AIM OF THE EXERCISE: Could you copy each line of the entries that contains "deciso"?

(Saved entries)
----------------

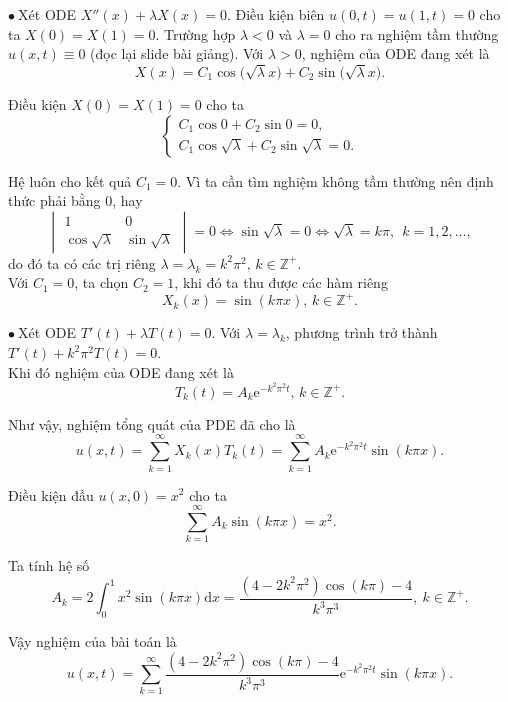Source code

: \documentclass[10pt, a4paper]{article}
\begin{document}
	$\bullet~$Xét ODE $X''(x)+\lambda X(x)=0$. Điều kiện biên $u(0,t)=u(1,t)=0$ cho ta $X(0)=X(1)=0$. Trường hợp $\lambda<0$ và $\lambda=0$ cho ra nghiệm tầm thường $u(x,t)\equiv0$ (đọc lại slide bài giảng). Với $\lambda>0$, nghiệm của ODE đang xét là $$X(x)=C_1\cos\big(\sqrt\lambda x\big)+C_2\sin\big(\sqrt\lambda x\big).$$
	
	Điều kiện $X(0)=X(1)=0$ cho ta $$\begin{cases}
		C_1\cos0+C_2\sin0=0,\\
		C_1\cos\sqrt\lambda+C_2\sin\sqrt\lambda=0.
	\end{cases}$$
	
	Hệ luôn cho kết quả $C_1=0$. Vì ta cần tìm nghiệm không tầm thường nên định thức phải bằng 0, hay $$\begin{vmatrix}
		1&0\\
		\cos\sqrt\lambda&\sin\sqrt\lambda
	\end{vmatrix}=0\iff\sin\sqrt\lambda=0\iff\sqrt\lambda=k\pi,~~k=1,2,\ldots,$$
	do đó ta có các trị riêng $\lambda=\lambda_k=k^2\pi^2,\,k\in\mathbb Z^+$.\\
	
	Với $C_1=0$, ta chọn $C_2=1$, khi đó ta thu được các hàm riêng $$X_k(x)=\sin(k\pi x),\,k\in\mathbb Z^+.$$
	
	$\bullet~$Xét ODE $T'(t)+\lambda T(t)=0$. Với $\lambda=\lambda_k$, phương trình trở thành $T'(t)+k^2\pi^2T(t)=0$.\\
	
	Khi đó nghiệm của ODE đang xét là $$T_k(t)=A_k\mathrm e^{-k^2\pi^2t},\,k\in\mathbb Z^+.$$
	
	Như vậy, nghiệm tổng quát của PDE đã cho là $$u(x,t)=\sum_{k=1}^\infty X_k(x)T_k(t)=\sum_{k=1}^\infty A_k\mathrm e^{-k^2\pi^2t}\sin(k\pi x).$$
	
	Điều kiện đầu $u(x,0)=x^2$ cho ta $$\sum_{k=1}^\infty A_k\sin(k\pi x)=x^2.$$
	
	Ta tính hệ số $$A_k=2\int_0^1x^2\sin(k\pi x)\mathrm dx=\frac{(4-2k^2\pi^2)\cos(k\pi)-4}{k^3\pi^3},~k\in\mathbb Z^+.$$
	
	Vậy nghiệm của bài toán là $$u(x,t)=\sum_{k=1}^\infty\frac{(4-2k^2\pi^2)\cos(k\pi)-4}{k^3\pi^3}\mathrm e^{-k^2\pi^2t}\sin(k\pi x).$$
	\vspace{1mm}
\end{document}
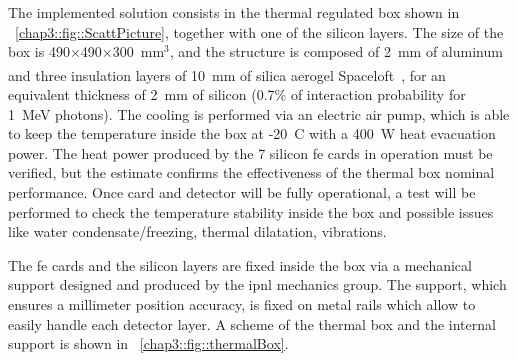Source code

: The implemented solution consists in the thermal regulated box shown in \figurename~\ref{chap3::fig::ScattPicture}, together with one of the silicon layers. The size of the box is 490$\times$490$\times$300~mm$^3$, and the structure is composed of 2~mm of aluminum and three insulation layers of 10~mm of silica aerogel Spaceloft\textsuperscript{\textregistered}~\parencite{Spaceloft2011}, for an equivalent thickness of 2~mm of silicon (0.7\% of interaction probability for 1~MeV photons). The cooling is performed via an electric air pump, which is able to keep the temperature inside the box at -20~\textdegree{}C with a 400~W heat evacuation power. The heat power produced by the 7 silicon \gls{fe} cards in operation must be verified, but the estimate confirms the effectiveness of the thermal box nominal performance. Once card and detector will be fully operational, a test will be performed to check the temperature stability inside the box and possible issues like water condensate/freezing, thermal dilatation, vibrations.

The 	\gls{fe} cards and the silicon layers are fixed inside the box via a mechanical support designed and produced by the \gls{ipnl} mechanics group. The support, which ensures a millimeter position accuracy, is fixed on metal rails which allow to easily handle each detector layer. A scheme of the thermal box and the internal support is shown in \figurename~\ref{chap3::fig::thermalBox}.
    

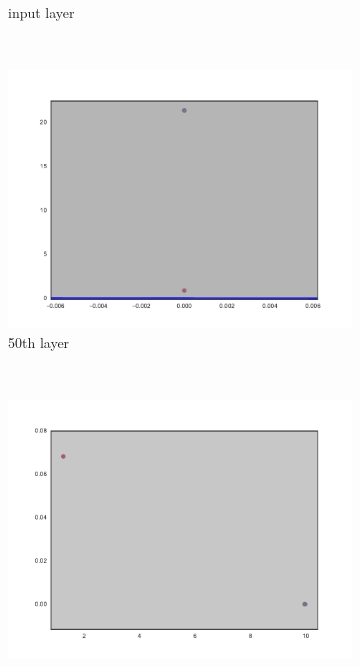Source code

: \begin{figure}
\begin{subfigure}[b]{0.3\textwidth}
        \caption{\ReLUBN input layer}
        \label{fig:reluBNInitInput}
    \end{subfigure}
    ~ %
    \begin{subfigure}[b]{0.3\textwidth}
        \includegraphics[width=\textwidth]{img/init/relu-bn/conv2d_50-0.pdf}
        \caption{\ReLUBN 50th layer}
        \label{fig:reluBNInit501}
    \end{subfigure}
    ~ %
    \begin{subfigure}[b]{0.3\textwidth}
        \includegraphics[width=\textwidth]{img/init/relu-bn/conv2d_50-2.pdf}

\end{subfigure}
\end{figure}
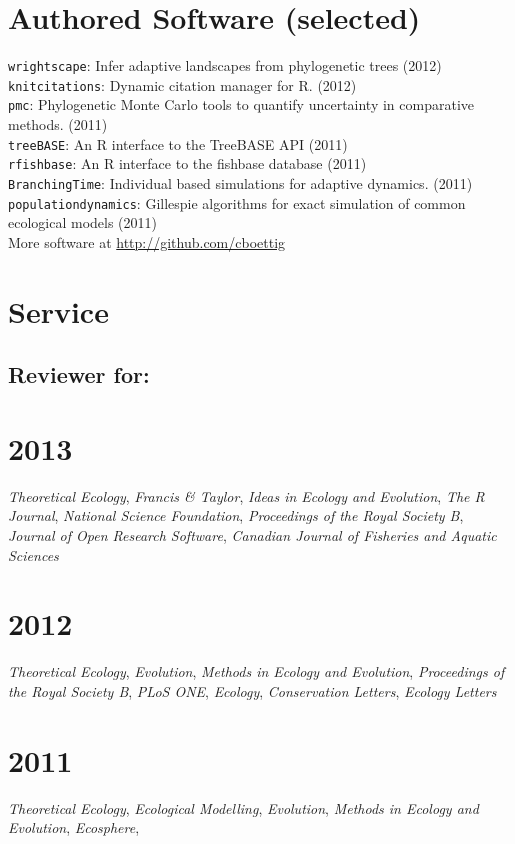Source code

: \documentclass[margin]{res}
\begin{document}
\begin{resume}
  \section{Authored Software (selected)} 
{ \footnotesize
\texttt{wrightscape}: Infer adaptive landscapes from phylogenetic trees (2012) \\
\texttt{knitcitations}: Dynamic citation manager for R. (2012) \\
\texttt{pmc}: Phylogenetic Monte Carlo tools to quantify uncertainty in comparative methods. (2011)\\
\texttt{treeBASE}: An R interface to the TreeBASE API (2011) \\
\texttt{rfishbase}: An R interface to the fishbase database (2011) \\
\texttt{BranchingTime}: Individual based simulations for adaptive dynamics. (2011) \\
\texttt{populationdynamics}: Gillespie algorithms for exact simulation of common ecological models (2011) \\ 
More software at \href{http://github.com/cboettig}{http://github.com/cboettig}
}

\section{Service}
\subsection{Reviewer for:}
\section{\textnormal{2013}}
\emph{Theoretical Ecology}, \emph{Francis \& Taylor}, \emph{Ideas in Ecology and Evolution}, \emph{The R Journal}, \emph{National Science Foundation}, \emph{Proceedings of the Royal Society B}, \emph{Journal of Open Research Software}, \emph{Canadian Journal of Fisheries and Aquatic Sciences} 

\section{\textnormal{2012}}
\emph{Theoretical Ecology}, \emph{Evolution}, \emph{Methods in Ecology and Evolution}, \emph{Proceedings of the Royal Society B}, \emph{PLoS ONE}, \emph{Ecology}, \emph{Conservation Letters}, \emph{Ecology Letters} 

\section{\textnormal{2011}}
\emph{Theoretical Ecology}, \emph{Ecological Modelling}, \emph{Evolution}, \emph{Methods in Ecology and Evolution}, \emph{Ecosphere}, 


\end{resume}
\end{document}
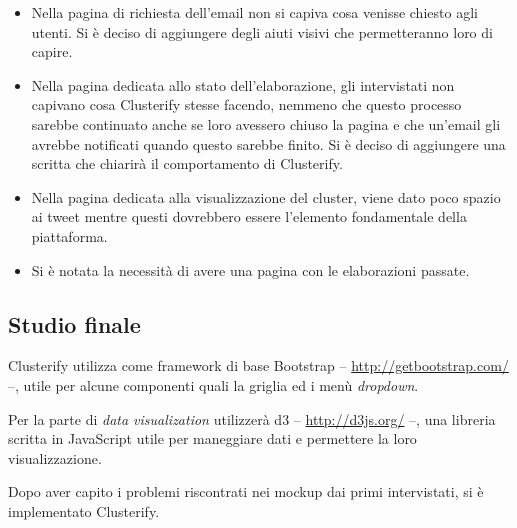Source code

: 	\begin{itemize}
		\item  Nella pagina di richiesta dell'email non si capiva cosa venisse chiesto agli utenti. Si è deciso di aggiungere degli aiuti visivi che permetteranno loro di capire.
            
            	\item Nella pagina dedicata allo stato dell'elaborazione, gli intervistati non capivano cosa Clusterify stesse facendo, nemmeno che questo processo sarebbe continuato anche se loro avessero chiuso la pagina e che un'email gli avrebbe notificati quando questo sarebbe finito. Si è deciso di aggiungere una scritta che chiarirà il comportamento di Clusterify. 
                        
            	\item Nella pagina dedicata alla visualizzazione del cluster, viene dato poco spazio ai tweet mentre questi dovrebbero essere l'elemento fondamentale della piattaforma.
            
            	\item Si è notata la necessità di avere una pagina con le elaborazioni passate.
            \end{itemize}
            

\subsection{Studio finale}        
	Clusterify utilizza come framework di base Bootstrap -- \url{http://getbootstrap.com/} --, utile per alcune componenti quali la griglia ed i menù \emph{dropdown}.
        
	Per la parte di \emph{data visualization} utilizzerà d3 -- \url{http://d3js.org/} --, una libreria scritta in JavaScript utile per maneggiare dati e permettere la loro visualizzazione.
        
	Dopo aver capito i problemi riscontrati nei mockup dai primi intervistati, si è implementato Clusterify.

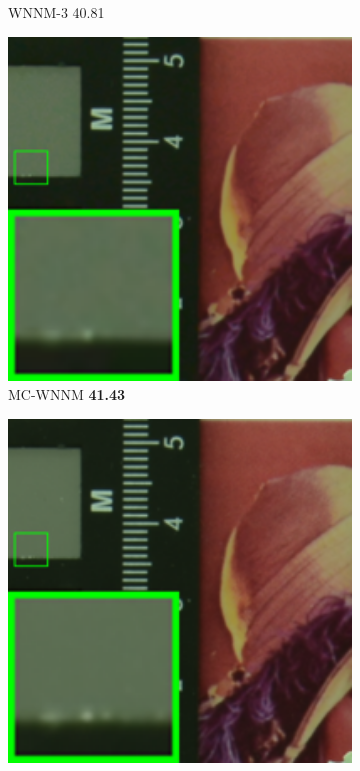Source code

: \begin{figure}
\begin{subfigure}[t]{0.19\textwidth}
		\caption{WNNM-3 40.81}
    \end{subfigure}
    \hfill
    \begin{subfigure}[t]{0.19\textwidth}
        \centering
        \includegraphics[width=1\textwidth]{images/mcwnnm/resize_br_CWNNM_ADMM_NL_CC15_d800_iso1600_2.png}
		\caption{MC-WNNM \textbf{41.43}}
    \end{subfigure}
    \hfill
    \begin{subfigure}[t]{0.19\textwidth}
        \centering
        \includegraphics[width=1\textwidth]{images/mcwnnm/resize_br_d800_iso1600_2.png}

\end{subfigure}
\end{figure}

----------------

WRITTEN ANSWER:
		\item  Nella pagina di richiesta dell'email non si capiva cosa venisse chiesto agli utenti. Si è deciso di aggiungere degli aiuti visivi che permetteranno loro di capire.
            	\item Nella pagina dedicata allo stato dell'elaborazione, gli intervistati non capivano cosa Clusterify stesse facendo, nemmeno che questo processo sarebbe continuato anche se loro avessero chiuso la pagina e che un'email gli avrebbe notificati quando questo sarebbe finito. Si è deciso di aggiungere una scritta che chiarirà il comportamento di Clusterify. 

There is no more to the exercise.